Here are the people you do NOT want to emulate:

  • Open mouth insert foot. As you know, I work at a Catholic college and an interviewee once hilariously and ironically referred to one of my women religious colleagues as, “Sister-what-the-hell’s-her-name.” Another interviewee for a science faculty position casually remarked that, “Women don’t like math,” one of the last comments to make while interviewing at a women-focused institution. One of my student affairs colleagues once had someone respond to the question, “What do know about our school?” with “I know you have mostly girls and I’m OK with that!” Your uncle’s friend, Housecatt (Do you remember him? He was in our wedding.), shared a story where someone went off on a critical tirade about a national not-for-profit, having no idea that the not-for-profit for which she was interviewing was funded by this very same organization. Lessons learned: watch your language, don’t stereotype, don’t say anything that could be construed as creepy, and do your homework.

 

  • Not ready to adult. One of my favorite interview stories that your uncle told me has to be about the interviewee who, on a tour of the company’s stockroom, picked up a very large flask and asked to have  a picture taken with it. Another contribution from Housecatt includes the story where he asked why an applicant wanted to go from a full time to a part time job, and the reply was that, “…all my friends are still in college and I missed hanging with them.” There are many stories about candidates who brought their mothers or spouses with them on the interview. So, while it’s good to be yourself and be honest, don’t go overboard, and leave mom at home.

 

  • Really make an impression.

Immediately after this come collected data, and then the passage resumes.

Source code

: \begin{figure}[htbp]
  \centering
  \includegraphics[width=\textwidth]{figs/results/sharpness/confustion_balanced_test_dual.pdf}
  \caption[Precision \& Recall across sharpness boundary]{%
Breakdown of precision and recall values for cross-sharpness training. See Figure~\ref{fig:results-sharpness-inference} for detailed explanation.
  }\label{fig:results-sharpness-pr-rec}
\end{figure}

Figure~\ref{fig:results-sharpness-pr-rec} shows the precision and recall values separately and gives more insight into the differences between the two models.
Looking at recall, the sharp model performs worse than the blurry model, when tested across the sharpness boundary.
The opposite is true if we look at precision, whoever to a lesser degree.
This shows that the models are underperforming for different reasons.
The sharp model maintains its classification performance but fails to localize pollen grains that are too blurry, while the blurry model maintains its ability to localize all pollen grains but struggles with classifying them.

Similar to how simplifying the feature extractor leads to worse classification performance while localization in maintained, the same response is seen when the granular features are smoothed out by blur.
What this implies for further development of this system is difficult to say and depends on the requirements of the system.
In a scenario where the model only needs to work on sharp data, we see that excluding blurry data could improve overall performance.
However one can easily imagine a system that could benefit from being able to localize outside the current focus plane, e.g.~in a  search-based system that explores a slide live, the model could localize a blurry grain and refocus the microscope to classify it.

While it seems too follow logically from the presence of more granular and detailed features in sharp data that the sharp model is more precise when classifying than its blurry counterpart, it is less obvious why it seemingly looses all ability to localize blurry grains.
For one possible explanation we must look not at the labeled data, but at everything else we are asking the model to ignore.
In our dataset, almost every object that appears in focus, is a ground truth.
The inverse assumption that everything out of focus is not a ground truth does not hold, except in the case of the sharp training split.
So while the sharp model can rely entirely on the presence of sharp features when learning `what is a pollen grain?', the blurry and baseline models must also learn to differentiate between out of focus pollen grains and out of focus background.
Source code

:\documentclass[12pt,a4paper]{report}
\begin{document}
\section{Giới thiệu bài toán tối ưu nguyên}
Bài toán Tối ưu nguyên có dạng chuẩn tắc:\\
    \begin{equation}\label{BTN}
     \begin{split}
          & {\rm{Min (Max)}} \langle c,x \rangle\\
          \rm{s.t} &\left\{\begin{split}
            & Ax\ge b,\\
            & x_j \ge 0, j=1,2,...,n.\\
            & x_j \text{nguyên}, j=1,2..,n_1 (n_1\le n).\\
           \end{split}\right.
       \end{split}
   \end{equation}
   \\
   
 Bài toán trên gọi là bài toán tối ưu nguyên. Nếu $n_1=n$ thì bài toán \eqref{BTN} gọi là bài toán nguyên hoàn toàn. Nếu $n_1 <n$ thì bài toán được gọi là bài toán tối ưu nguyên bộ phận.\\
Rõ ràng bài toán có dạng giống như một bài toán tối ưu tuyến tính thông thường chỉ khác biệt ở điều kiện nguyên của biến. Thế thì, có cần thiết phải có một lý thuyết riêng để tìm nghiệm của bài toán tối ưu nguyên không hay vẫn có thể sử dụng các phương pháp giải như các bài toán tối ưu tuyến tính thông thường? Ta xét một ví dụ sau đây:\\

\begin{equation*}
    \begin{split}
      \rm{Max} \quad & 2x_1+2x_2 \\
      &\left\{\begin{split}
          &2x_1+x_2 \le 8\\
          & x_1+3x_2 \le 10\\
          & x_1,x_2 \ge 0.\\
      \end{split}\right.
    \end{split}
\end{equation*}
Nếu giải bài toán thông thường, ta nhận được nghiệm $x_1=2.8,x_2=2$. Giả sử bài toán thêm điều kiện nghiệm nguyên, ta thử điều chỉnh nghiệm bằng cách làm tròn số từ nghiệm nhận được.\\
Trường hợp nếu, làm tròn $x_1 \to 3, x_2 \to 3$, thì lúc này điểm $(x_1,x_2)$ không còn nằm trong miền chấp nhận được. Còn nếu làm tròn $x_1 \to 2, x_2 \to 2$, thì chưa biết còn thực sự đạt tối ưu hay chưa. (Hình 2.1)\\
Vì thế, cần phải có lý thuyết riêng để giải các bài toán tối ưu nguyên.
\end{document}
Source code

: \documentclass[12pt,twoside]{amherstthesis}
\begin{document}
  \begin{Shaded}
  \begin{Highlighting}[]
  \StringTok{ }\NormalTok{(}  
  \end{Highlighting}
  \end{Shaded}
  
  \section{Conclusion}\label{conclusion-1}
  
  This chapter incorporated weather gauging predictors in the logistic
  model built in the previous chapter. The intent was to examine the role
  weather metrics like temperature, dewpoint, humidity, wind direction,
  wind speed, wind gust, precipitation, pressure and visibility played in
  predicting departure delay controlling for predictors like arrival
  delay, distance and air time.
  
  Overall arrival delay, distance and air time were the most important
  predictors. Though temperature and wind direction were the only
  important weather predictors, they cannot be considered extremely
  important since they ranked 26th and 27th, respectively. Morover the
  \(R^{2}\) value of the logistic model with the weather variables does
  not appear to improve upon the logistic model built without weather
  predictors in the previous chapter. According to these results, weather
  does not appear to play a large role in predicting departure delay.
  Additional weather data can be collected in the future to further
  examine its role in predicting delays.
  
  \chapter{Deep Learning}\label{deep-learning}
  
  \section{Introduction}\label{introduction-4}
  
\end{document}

My friend, Jason, shared, “I had a guy show up for an interview with me wearing cat eye contacts. Yeah…no. I asked him why he decided to wear those and he said he wanted to stand out.” Your uncle came home one day with a story about a distracting female candidate who was dubbed inappropriate-top-woman. The same guy in Housecatt’s not-ready-to-adult story came in unshaven, wearing khakis and a shirt that an iron or dry cleaner had never seen – no jacket, no tie. Take home message here: don’t wear anything weird, no cleavage, and look like you actually care what the interviewers think of you.

 

  • Ramble on.  Jason also commented on my Facebook post, “One time I interviewed a guy for a position and when I would ask a question he would talk for 5-8 minutes. Around the 3rd question in, almost half an hour later, I could not keep my eyes open and I did one of those head-nod things. He noticed, and said ‘Can I assume I pretty much don’t have this job?’ And I said ‘Yes, sorry.’ I was a little embarrassed, but he just didn’t know when to stop talking!” I have had this same experience multiple times and then didn’t have time to get through all my questions, so I couldn’t really judge whether the people would be a good fit or not. You must have concise answers prepared to the obvious questions that might be asked.

 

  • Distracted much. Once when I was being interviewed, my phone was in my bag in the corner of the room and, although it was on vibrate mode, I could hear it buzzing and buzzing and I was freaking out wondering if they could also hear it and it was hard to concentrate on the questions. My friend, Kamala, had an experience where a candidate was actually texting. It was during lunch, but still inappropriate. The best, though, is my co-worker’s story about trying to do a phone interview while  the other person was driving and the call was actually dropped. Why would anyone schedule a phone interview to be during a time when they would be driving? Make sure that you can devote your full attention to the interviewer(s) by turning devices to silent/ do not disturb mode – nothing is more important at that moment than the interview itself. If it’s a phone interview be sure to be in a quiet, distraction-free room on a phone with a good connection.

I know it will be a while before you interview for a full-time, permanent position, but in the meantime, hopefully this will be useful for part-time jobs or internships for which you might apply or just for a good laugh.

Best of luck in your future interviews!